> [RECORDS SHOWN]:
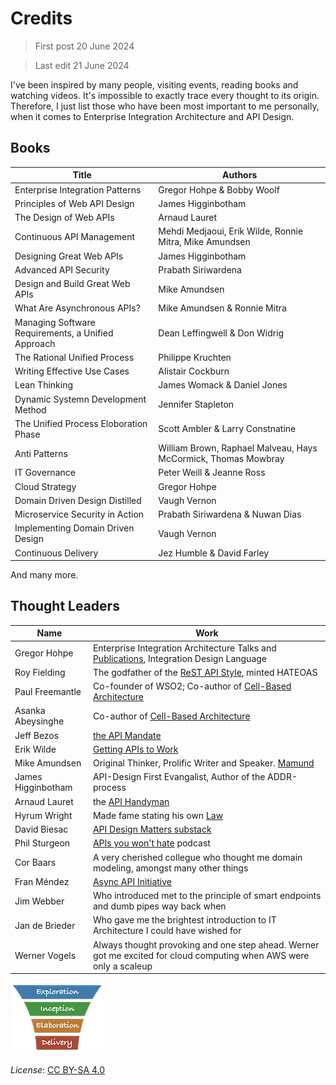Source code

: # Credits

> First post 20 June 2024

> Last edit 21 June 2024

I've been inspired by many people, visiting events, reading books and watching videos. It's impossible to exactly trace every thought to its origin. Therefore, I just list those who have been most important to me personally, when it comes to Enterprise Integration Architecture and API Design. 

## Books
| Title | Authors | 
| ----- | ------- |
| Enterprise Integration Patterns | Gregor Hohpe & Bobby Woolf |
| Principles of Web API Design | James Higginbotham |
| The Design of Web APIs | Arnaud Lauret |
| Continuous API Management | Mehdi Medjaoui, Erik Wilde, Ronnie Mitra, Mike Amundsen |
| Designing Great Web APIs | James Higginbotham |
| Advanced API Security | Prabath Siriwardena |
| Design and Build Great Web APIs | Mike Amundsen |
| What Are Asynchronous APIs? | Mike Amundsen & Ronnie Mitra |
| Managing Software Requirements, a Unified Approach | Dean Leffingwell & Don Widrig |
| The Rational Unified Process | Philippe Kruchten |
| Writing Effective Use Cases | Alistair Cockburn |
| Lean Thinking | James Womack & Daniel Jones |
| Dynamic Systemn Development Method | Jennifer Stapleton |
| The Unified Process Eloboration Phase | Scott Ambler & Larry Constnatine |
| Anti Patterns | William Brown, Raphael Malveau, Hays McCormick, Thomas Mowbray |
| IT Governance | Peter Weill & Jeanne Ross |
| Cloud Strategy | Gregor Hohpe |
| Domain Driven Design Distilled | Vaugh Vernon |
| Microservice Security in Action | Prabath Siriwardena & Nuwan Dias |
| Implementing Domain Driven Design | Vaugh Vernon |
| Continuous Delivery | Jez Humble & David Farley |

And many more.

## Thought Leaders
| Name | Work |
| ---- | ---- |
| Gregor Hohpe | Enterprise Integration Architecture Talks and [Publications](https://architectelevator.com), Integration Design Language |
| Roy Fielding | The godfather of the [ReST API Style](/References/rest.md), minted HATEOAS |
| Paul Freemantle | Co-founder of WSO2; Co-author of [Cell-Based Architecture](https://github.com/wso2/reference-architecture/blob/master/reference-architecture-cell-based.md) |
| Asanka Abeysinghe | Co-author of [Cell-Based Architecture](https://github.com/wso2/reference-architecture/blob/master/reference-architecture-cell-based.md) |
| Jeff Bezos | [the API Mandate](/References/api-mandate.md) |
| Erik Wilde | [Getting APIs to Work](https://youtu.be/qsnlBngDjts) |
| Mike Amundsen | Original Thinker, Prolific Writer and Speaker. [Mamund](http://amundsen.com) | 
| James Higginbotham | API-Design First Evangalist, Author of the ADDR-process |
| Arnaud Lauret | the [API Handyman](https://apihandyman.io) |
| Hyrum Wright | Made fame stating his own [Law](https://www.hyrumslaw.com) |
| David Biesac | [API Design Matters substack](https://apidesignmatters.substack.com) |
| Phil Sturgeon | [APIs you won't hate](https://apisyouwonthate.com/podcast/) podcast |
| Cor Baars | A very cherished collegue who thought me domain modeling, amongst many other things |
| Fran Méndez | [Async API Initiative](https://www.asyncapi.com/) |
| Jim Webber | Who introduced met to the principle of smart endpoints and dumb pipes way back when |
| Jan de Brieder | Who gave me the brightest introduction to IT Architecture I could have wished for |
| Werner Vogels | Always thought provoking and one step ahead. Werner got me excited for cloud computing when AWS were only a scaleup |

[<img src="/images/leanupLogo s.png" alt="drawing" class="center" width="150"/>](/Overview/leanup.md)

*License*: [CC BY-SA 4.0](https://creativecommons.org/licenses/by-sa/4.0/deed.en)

> [AIM OF THE TASK]: The answer is the listing above repeated verbatim, minus its images.

> [EXERCISE ANSWER]:
Source code

: # Credits

> First post 20 June 2024

> Last edit 21 June 2024

I've been inspired by many people, visiting events, reading books and watching videos. It's impossible to exactly trace every thought to its origin. Therefore, I just list those who have been most important to me personally, when it comes to Enterprise Integration Architecture and API Design. 

## Books
| Title | Authors | 
| ----- | ------- |
| Enterprise Integration Patterns | Gregor Hohpe & Bobby Woolf |
| Principles of Web API Design | James Higginbotham |
| The Design of Web APIs | Arnaud Lauret |
| Continuous API Management | Mehdi Medjaoui, Erik Wilde, Ronnie Mitra, Mike Amundsen |
| Designing Great Web APIs | James Higginbotham |
| Advanced API Security | Prabath Siriwardena |
| Design and Build Great Web APIs | Mike Amundsen |
| What Are Asynchronous APIs? | Mike Amundsen & Ronnie Mitra |
| Managing Software Requirements, a Unified Approach | Dean Leffingwell & Don Widrig |
| The Rational Unified Process | Philippe Kruchten |
| Writing Effective Use Cases | Alistair Cockburn |
| Lean Thinking | James Womack & Daniel Jones |
| Dynamic Systemn Development Method | Jennifer Stapleton |
| The Unified Process Eloboration Phase | Scott Ambler & Larry Constnatine |
| Anti Patterns | William Brown, Raphael Malveau, Hays McCormick, Thomas Mowbray |
| IT Governance | Peter Weill & Jeanne Ross |
| Cloud Strategy | Gregor Hohpe |
| Domain Driven Design Distilled | Vaugh Vernon |
| Microservice Security in Action | Prabath Siriwardena & Nuwan Dias |
| Implementing Domain Driven Design | Vaugh Vernon |
| Continuous Delivery | Jez Humble & David Farley |

And many more.

## Thought Leaders
| Name | Work |
| ---- | ---- |
| Gregor Hohpe | Enterprise Integration Architecture Talks and [Publications](https://architectelevator.com), Integration Design Language |
| Roy Fielding | The godfather of the [ReST API Style](/References/rest.md), minted HATEOAS |
| Paul Freemantle | Co-founder of WSO2; Co-author of [Cell-Based Architecture](https://github.com/wso2/reference-architecture/blob/master/reference-architecture-cell-based.md) |
| Asanka Abeysinghe | Co-author of [Cell-Based Architecture](https://github.com/wso2/reference-architecture/blob/master/reference-architecture-cell-based.md) |
| Jeff Bezos | [the API Mandate](/References/api-mandate.md) |
| Erik Wilde | [Getting APIs to Work](https://youtu.be/qsnlBngDjts) |
| Mike Amundsen | Original Thinker, Prolific Writer and Speaker. [Mamund](http://amundsen.com) | 
| James Higginbotham | API-Design First Evangalist, Author of the ADDR-process |
| Arnaud Lauret | the [API Handyman](https://apihandyman.io) |
| Hyrum Wright | Made fame stating his own [Law](https://www.hyrumslaw.com) |
| David Biesac | [API Design Matters substack](https://apidesignmatters.substack.com) |
| Phil Sturgeon | [APIs you won't hate](https://apisyouwonthate.com/podcast/) podcast |
| Cor Baars | A very cherished collegue who thought me domain modeling, amongst many other things |
| Fran Méndez | [Async API Initiative](https://www.asyncapi.com/) |
| Jim Webber | Who introduced met to the principle of smart endpoints and dumb pipes way back when |
| Jan de Brieder | Who gave me the brightest introduction to IT Architecture I could have wished for |
| Werner Vogels | Always thought provoking and one step ahead. Werner got me excited for cloud computing when AWS were only a scaleup |

[<img src="/images/leanupLogo s.png" alt="drawing" class="center" width="150"/>](/Overview/leanup.md)

*License*: [CC BY-SA 4.0](https://creativecommons.org/licenses/by-sa/4.0/deed.en)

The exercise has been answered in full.